Canada is taking steps to comply with a 15 percent global minimum tax on multinational companies starting in 2023, but a report says the new regime could adversely affect Canadian wealth and tax revenues and make countries vie for the international taxes on a “first-come, first-served” basis.
The C.D. Howe Institute’s May 31 report, written by Angelo Nikolakakis, a partner with international law firm EY Law, says that if Canada doesn’t make “other strategic adjustments,” it “will likely be impoverished.”
The global corporate minimum tax scheme championed by the Organisation for Economic Co-operation and Development (OECD) and G20 consists of two pillars.
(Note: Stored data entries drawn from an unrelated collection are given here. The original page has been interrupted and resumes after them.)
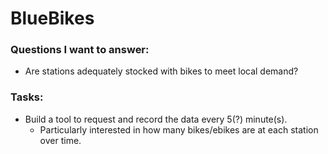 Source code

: # BlueBikes

### Questions I want to answer:

- Are stations adequately stocked with bikes to meet local demand?

### Tasks:

- Build a tool to request and record the data every 5(?) minute(s).
  - Particularly interested in how many bikes/ebikes are at each station over time. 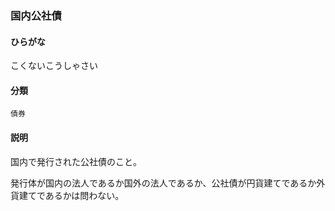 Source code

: <div style="display:none;">

## [あ行](securities-terms?id=あ行)
## [か行](securities-terms?id=か行)

</div>

### 国内公社債

#### ひらがな

こくないこうしゃさい

#### 分類

`債券`

#### 説明

国内で発行された公社債のこと。
発行体が国内の法人であるか国外の法人であるか、公社債が円貨建てであるか外貨建てであるかは問わない。

<div style="display:none;">

## [さ行](securities-terms?id=さ行)
## [た行](securities-terms?id=た行)
## [な行](securities-terms?id=な行)
## [は行](securities-terms?id=は行)
## [ま行](securities-terms?id=ま行)
## [や行](securities-terms?id=や行)
## [ら行](securities-terms?id=ら行)
## [わ行](securities-terms?id=わ行)
## [英数字・記号](securities-terms?id=英数字・記号)

</div>

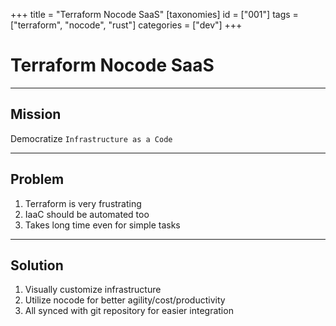 +++
title = "Terraform Nocode SaaS"
[taxonomies]
id = ["001"]
tags = ["terraform", "nocode", "rust"]
categories = ["dev"]
+++

# Terraform Nocode SaaS

---

## Mission

Democratize `Infrastructure as a Code`

---

## Problem

1. Terraform is very frustrating
2. IaaC should be automated too
3. Takes long time even for simple tasks

---

## Solution

1. Visually customize infrastructure
2. Utilize nocode for better agility/cost/productivity
3. All synced with git repository for easier integration
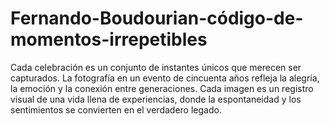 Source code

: # Fernando-Boudourian-código-de-momentos-irrepetibles
Cada celebración es un conjunto de instantes únicos que merecen ser capturados. La fotografía en un evento de cincuenta años refleja la alegría, la emoción y la conexión entre generaciones. Cada imagen es un registro visual de una vida llena de experiencias, donde la espontaneidad y los sentimientos se convierten en el verdadero legado. 
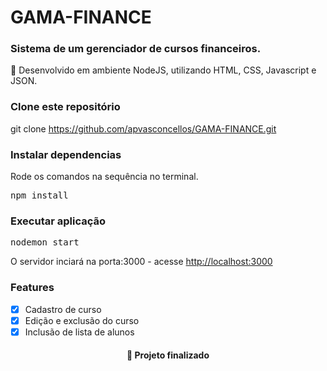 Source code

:# GAMA-FINANCE 

### Sistema de um gerenciador de cursos financeiros.

:rocket: Desenvolvido em ambiente NodeJS, utilizando HTML, CSS, Javascript e JSON.

### Clone este repositório
git clone <https://github.com/apvasconcellos/GAMA-FINANCE.git>

### Instalar dependencias
Rode os comandos na sequência no terminal.
<pre>
npm install
</pre>
### Executar aplicação

<pre>nodemon start</pre>
O servidor inciará na porta:3000 - acesse <http://localhost:3000> 

<h3>Features</h3>

- [x] Cadastro de curso
- [x] Edição e exclusão do curso
- [X] Inclusão de lista de alunos

<h4 align="center"> 
	🚀 Projeto finalizado
</h4>
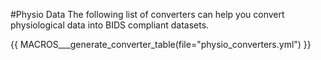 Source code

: #Physio Data
The following list of converters can help you convert physiological data into BIDS compliant datasets.

{{ MACROS___generate_converter_table(file="physio_converters.yml") }}
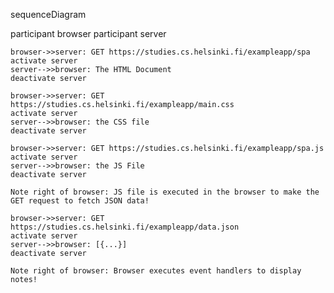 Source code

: sequenceDiagram

participant browser
participant server

    browser->>server: GET https://studies.cs.helsinki.fi/exampleapp/spa
    activate server
    server-->>browser: The HTML Document
    deactivate server

    browser->>server: GET https://studies.cs.helsinki.fi/exampleapp/main.css
    activate server
    server-->>browser: the CSS file
    deactivate server

    browser->>server: GET https://studies.cs.helsinki.fi/exampleapp/spa.js
    activate server
    server-->>browser: the JS File
    deactivate server

    Note right of browser: JS file is executed in the browser to make the GET request to fetch JSON data!

    browser->>server: GET https://studies.cs.helsinki.fi/exampleapp/data.json
    activate server
    server-->>browser: [{...}]
    deactivate server

    Note right of browser: Browser executes event handlers to display notes! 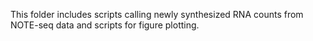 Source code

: This folder includes scripts calling newly synthesized RNA counts from NOTE-seq data and scripts for figure plotting.
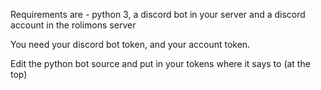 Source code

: Requirements are - python 3, a discord bot in your server and a discord account in the rolimons server




You need your discord bot token, and your account token.





Edit the python bot source and put in your tokens where it says to (at the top)
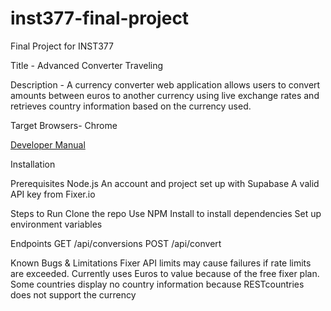 # inst377-final-project

Final Project for INST377

Title - Advanced Converter Traveling

Description - A currency converter web application allows users to convert amounts between euros to another currency using live exchange rates and retrieves country information based on the currency used.

Target Browsers- Chrome

[Developer Manual](#developer-manual)

Installation

Prerequisites
Node.js
An account and project set up with Supabase
A valid API key from Fixer.io

Steps to Run
Clone the repo
Use NPM Install to install dependencies
Set up environment variables

Endpoints
GET /api/conversions
POST /api/convert

Known Bugs & Limitations
Fixer API limits may cause failures if rate limits are exceeded.
Currently uses Euros to value because of the free fixer plan.
Some countries display no country information because RESTcountries does not support the currency



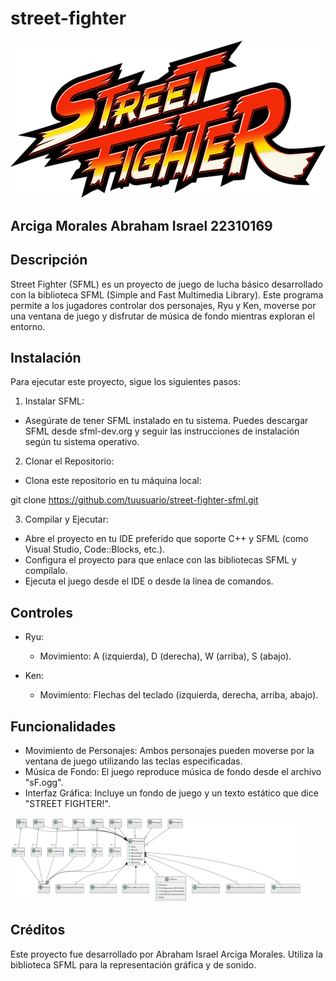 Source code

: # street-fighter
![alt text](image.png)

## Arciga Morales Abraham Israel 22310169

## Descripción
Street Fighter (SFML) es un proyecto de juego de lucha básico desarrollado con la biblioteca SFML (Simple and Fast Multimedia Library). Este programa permite a los jugadores controlar dos personajes, Ryu y Ken, moverse por una ventana de juego y disfrutar de música de fondo mientras exploran el entorno.

## Instalación
Para ejecutar este proyecto, sigue los siguientes pasos:

1. Instalar SFML:
- Asegúrate de tener SFML instalado en tu sistema. Puedes descargar SFML desde sfml-dev.org y seguir las instrucciones de instalación según tu sistema operativo.

2. Clonar el Repositorio:
- Clona este repositorio en tu máquina local:

git clone https://github.com/tuusuario/street-fighter-sfml.git

3. Compilar y Ejecutar:
- Abre el proyecto en tu IDE preferido que soporte C++ y SFML (como Visual Studio, Code::Blocks, etc.).
- Configura el proyecto para que enlace con las bibliotecas SFML y compílalo.
- Ejecuta el juego desde el IDE o desde la línea de comandos.

## Controles
- Ryu:
    - Movimiento: A (izquierda), D (derecha), W (arriba), S (abajo).

- Ken:
    - Movimiento: Flechas del teclado (izquierda, derecha, arriba, abajo).
## Funcionalidades
- Movimiento de Personajes: Ambos personajes pueden moverse por la ventana de juego utilizando las teclas especificadas.
- Música de Fondo: El juego reproduce música de fondo desde el archivo "sF.ogg".
- Interfaz Gráfica: Incluye un fondo de juego y un texto estático que dice "STREET FIGHTER!".

![alt text](image-1.png)

## Créditos
Este proyecto fue desarrollado por Abraham Israel Arciga Morales. Utiliza la biblioteca SFML para la representación gráfica y de sonido.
Pillar One allocates new taxing rights to countries where about 100 of the world’s largest multinational enterprises (MNEs) operate. Pillar Two establishes a minimum tax of 15 percent on MNEs that have annual consolidated revenues of $750 million euros (C$1 billion), which includes many Canadian MNEs.
“The regime contemplates the introduction of a veritable tax smorgasbord,” Nikolakakis said.
The report analyzed the most recent releases from the OECD regarding implementation of the minimum tax’s “Model Rules,” which describe the process countries are to use in calculating the required top-up tax if a company’s effective tax rate is below 15 percent and how Canada could potentially compete to get more of this tax revenue.
“The best outcomes would arise if Canada were to adopt a Canada-first approach, whereby Canadian MNE groups had the incentive to reduce foreign taxes, in a way that results in Canada being the country that collects the 15 percent global minimum tax,” Nikolakakis said.
But instead of raising additional tax revenues under the regime, Canada could suffer losses, according to the report. Nikolakakis pointed out that if the relevant foreign jurisdictions increase their tax rates, either in general or under Pillar Two, Canada’s adoption of Pillar Two might not raise the $3.5 billion in annual tax revenues once estimated by Canada’s finance minister.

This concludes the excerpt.